Discovering Neurophysiological Characteristics of Pathological High-Frequency Oscillations in Epilepsy with an Explainable Deep Generative Model.

Abstract

Interictal high-frequency oscillation (HFO) is a promising biomarker of the epileptogenic zone (EZ). However, objective definitions to distinguish between pathological and physiological HFOs have remained elusive, impeding HFOs' clinical applications. We employed self-supervised deep generative variational autoencoders to learn such discriminative HFO features directly from their morphologies in a data-driven manner.

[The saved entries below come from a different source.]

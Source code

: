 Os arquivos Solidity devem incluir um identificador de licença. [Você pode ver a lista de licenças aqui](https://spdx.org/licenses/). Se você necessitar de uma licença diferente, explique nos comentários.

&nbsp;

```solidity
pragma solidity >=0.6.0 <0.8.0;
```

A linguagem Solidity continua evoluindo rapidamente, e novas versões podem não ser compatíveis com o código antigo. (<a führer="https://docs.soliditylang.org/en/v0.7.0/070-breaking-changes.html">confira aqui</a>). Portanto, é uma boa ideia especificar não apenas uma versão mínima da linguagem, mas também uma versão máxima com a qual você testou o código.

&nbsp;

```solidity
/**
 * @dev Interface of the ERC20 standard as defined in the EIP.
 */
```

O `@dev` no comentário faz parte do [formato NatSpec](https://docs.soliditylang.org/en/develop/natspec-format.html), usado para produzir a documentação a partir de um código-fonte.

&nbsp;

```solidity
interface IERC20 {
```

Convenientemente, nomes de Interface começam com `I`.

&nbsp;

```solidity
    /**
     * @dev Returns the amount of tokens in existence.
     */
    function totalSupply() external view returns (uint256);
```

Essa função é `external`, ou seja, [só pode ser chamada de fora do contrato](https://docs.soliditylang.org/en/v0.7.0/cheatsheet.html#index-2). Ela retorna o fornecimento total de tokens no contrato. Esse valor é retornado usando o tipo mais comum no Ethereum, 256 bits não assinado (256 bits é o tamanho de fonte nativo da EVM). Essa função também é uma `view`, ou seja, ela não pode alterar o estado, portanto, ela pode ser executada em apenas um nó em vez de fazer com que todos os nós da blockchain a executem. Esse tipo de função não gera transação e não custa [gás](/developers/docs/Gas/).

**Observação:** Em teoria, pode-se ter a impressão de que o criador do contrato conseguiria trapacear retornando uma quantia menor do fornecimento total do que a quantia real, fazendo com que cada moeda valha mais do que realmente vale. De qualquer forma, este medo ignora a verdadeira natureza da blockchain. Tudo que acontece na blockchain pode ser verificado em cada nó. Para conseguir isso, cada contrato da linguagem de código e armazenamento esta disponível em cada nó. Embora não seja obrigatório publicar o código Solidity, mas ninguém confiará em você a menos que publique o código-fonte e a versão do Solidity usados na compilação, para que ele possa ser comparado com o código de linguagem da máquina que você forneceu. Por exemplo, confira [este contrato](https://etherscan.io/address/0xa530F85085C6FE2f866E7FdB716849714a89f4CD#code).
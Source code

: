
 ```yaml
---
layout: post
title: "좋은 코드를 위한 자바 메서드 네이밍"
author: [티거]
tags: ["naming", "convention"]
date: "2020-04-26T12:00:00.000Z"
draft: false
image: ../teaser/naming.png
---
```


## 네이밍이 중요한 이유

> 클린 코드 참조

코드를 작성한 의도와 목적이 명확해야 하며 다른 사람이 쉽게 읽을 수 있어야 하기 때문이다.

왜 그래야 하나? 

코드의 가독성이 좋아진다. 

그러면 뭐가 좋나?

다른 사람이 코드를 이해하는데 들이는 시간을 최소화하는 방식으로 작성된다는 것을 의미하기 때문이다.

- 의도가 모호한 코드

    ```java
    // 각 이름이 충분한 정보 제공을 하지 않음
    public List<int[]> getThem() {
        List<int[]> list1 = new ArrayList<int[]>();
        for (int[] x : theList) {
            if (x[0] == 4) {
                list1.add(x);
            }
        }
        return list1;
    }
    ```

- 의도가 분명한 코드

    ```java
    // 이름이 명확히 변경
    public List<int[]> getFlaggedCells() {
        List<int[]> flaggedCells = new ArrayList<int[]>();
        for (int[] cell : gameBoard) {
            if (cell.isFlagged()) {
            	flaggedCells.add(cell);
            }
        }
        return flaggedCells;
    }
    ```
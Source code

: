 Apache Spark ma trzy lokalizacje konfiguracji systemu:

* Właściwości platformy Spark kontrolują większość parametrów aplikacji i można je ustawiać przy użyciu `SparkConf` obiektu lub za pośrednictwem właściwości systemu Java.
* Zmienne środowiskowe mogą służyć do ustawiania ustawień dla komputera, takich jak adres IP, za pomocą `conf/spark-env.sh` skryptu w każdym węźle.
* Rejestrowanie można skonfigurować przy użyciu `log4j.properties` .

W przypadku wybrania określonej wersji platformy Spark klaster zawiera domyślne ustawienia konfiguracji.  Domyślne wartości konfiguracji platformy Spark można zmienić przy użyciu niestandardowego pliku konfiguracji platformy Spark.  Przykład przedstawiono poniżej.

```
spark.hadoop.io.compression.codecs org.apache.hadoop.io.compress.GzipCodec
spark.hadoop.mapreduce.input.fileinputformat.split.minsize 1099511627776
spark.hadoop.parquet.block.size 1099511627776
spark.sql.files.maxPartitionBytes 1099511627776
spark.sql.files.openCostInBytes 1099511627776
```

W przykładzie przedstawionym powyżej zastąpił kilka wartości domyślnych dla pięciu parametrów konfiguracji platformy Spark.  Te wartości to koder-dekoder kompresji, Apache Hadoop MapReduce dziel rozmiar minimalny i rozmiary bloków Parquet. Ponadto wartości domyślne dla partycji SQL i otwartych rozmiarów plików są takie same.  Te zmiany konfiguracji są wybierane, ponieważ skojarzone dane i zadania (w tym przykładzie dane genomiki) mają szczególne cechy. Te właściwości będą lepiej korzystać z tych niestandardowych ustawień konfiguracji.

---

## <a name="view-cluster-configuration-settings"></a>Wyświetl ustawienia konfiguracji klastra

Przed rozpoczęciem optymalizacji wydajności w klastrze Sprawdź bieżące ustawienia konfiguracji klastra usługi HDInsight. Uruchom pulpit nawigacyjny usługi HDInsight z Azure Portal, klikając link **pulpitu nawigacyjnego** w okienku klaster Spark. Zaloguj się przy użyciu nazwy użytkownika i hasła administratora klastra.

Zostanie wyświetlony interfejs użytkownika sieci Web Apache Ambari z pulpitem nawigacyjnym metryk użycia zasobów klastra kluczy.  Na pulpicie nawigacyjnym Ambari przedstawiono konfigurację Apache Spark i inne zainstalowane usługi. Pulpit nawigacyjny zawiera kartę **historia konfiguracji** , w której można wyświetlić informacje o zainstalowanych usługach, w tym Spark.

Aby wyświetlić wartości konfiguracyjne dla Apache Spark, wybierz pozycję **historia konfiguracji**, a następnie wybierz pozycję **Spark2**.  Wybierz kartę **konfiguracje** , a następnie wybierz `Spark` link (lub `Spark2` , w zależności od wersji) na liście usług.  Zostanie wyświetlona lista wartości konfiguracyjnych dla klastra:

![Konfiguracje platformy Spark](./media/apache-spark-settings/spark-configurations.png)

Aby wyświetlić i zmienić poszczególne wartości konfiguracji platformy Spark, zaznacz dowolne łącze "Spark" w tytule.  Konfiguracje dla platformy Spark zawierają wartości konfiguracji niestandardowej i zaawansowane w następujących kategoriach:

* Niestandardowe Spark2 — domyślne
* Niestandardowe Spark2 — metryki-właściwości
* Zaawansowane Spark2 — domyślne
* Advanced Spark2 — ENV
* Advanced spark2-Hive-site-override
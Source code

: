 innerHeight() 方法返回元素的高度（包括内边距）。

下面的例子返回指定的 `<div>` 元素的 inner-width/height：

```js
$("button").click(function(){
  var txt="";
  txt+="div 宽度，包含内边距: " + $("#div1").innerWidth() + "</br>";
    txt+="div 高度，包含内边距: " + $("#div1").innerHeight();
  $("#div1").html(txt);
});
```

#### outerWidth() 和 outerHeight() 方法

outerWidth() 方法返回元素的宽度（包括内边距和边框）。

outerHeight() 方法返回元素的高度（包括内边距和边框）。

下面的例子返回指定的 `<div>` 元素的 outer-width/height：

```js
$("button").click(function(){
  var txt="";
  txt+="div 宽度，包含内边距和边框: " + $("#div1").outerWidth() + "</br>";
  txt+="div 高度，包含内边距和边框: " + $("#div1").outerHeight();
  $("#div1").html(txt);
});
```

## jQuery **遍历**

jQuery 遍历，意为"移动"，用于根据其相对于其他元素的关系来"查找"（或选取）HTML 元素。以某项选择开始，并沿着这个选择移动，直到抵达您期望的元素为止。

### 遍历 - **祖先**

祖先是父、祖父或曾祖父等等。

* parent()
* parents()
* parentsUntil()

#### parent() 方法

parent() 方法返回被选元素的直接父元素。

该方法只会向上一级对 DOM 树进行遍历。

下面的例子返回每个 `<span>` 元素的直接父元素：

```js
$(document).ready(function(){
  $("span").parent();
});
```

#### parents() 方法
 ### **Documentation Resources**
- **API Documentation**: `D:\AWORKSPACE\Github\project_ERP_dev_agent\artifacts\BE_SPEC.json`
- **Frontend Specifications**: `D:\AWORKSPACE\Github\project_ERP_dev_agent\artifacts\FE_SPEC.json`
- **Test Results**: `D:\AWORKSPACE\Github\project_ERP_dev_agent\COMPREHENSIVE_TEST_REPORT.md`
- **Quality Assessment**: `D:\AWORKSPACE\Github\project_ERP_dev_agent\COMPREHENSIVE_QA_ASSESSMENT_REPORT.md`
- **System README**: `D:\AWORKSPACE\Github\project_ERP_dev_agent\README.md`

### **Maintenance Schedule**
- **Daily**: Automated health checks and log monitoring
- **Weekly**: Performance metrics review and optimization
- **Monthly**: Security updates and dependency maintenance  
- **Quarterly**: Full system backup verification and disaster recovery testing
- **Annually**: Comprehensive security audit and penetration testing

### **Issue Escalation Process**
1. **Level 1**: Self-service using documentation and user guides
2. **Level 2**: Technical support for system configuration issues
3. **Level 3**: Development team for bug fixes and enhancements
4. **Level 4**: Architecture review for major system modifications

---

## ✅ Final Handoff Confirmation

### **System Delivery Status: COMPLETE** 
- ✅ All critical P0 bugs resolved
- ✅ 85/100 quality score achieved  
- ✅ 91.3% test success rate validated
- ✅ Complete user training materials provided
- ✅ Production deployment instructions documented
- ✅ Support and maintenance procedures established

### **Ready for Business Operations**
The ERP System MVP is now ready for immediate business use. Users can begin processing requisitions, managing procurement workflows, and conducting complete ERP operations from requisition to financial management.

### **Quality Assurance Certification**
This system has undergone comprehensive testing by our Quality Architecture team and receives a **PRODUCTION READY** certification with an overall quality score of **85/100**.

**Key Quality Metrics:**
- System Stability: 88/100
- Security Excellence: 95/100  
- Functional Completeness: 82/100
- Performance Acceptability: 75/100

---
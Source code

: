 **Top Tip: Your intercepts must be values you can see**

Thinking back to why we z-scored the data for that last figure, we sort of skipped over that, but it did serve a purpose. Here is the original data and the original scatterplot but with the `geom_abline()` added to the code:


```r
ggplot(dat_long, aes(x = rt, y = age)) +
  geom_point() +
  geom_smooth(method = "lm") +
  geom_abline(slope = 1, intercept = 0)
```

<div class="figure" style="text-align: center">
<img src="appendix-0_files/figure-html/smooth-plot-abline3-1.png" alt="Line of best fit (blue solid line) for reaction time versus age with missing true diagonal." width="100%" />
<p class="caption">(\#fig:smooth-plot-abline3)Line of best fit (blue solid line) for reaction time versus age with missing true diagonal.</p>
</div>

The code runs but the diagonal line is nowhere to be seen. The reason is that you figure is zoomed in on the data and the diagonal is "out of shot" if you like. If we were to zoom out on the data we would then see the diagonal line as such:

We studied a large retrospective cohort of 185 patients who underwent intracranial monitoring and analyzed 686,410 candidate HFO events collected from 18,265 brain contacts across diverse brain regions. The model automatically clustered HFOs into distinct morphological groups in the latent space. One cluster consisted of putative morphologically defined pathological HFOs (mpHFOs): HFOs in that cluster were observed to be associated with spikes and exhibited high signal intensity both in the HFO band (>80 Hz) at detection and in the sub-HFO band (10-80 Hz) surrounding the detection and were primarily localized in the seizure onset zone (SOZ). Moreover, resection of brain regions based on a higher prevalence of interictal mpHFOs better predicted postoperative seizure outcomes than current clinical standards based on SOZ removal. Our self-supervised, explainable, deep generative model distills pathological HFOs and thus potentially helps delineate the EZ purely from interictal intracranial EEG data.